Esa ruta desciende serpenteando entre viñedos en terrazas. A medida que se acerca la vendimia, el olor a uva madura se mezcla con el aroma de los frutales endulzando todo el valle. Mi padre y yo apenas hablábamos. Nunca ha sido de conversaciones largas y menos al volante. Todavía era de día, aunque el sol empezaba a desaparecer tras la sierra. Entonces, detuvo el coche y, sin darme más explicación, me pidió que esperase dentro.
Las comidas en casa de mi abuelo resultaban copiosas y, por un momento, creí que se habría mareado. Sin embargo, mirando a través del retrovisor, le vi encaramarse a un muro de piedra con una bolsa de plástico que, un segundo después, llenaba de uvas. Durante un cuarto de hora se dedicó a cortar racimos, mientras yo no dejaba de espiar la carretera, temiendo que el dueño se presentase y tuviese que asistir al penoso espectáculo de ver a mi padre a la fuga.
La escena resultaba irreal. Sentía un desconcierto parecido al del niño que, en una boda, descubre a su padre bebido. Sé que robar fruta no es ningún pecado capital. De hecho, yo mismo asaltaba cada verano las huertas de A Graña, donde se decía que rociaban la ciruelas de hincha-morros, un misterioso producto inventado para asustar a los niños con el cuento de que al morder nuestra boca se convertiría poco más que en el hocico de un cerdo. Sin embargo, aquello era diferente. Mi padre no sólo era un adulto, sino que hasta ese momento había sido siempre la rectitud.

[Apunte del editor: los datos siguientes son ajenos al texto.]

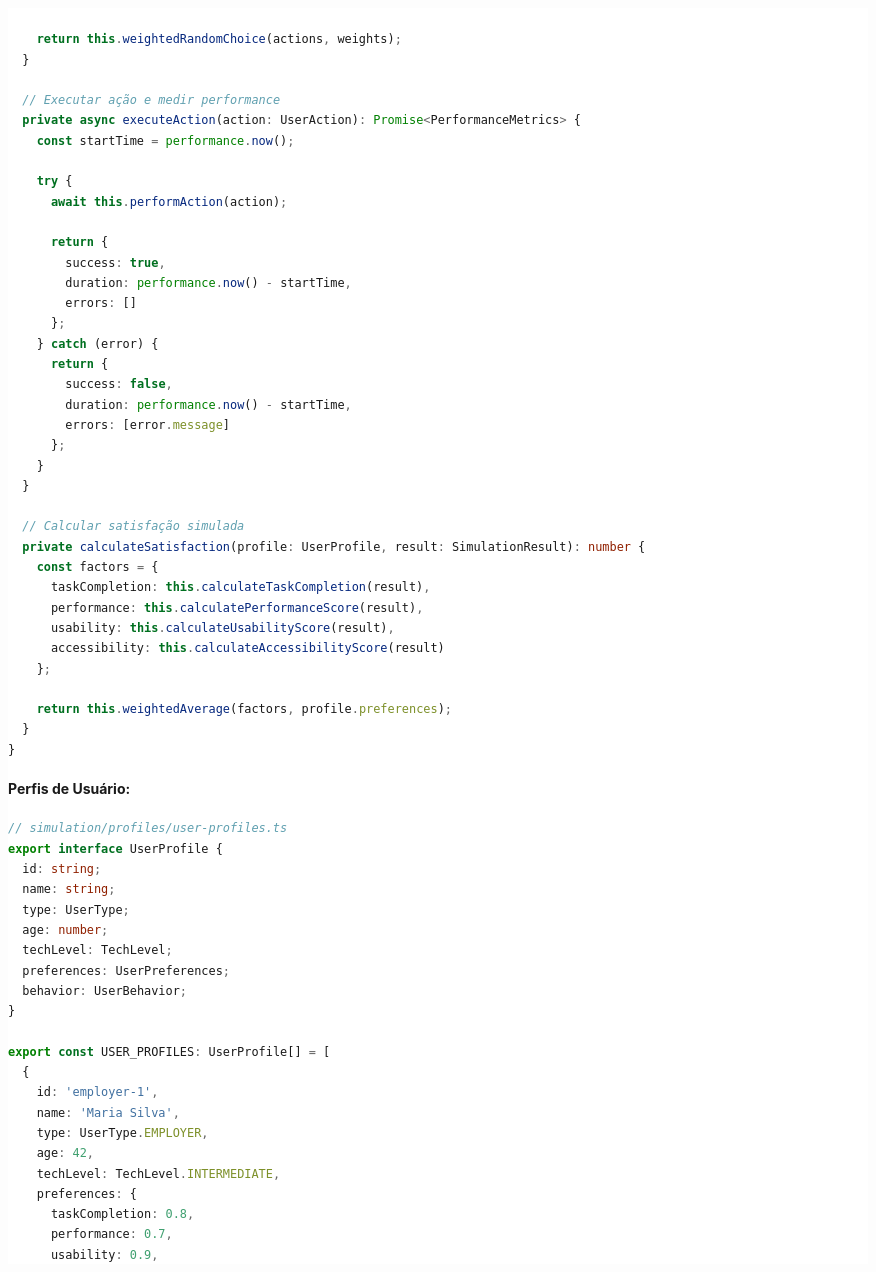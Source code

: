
```typescript
    
    return this.weightedRandomChoice(actions, weights);
  }
  
  // Executar ação e medir performance
  private async executeAction(action: UserAction): Promise<PerformanceMetrics> {
    const startTime = performance.now();
    
    try {
      await this.performAction(action);
      
      return {
        success: true,
        duration: performance.now() - startTime,
        errors: []
      };
    } catch (error) {
      return {
        success: false,
        duration: performance.now() - startTime,
        errors: [error.message]
      };
    }
  }
  
  // Calcular satisfação simulada
  private calculateSatisfaction(profile: UserProfile, result: SimulationResult): number {
    const factors = {
      taskCompletion: this.calculateTaskCompletion(result),
      performance: this.calculatePerformanceScore(result),
      usability: this.calculateUsabilityScore(result),
      accessibility: this.calculateAccessibilityScore(result)
    };
    
    return this.weightedAverage(factors, profile.preferences);
  }
}
```

#### **Perfis de Usuário:**
```typescript
// simulation/profiles/user-profiles.ts
export interface UserProfile {
  id: string;
  name: string;
  type: UserType;
  age: number;
  techLevel: TechLevel;
  preferences: UserPreferences;
  behavior: UserBehavior;
}

export const USER_PROFILES: UserProfile[] = [
  {
    id: 'employer-1',
    name: 'Maria Silva',
    type: UserType.EMPLOYER,
    age: 42,
    techLevel: TechLevel.INTERMEDIATE,
    preferences: {
      taskCompletion: 0.8,
      performance: 0.7,
      usability: 0.9,
```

De un golpe, cerró el maletero y regresó al coche. Entonces, descubrí aquel olor. No el de las uvas, sino el olor intenso de las pavías maduras, una deliciosa variedad de melocotón pequeño que crece entre las viñas del Bibei. Mi padre estiró el brazo, eligió cuidadosamente dos y me ofreció una. Muchos años después, cada vez que las bandejas plastificadas de higos y esas insípidas uvas del supermercado me recuerdan que estamos en septiembre, me viene a la cabeza la carne dulce, blanca y jugosa de las pavías del Bibei, pero sobre todo vuelvo a ver la sonrisa de mi padre, orgulloso de haber descubierto a su hijo el último placer del verano.
“Quizás una buena pavía en sazón, sea la reina de las frutas nuestras”
(Alvaro Cunqueiro)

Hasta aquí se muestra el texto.